━━ Entries provided ━━

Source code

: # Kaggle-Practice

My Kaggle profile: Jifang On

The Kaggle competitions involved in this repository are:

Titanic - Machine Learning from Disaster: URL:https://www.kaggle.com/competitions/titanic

━━━
━━ Entries provided ━━

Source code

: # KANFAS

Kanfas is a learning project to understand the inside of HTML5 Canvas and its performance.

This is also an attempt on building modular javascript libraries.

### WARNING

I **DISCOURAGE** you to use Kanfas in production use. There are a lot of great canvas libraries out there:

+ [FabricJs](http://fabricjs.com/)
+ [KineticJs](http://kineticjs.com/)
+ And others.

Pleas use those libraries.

━━━

Exercise aim: Check how many lines in the entries contain "competitions", and reply with that number alone.

Solution below: 2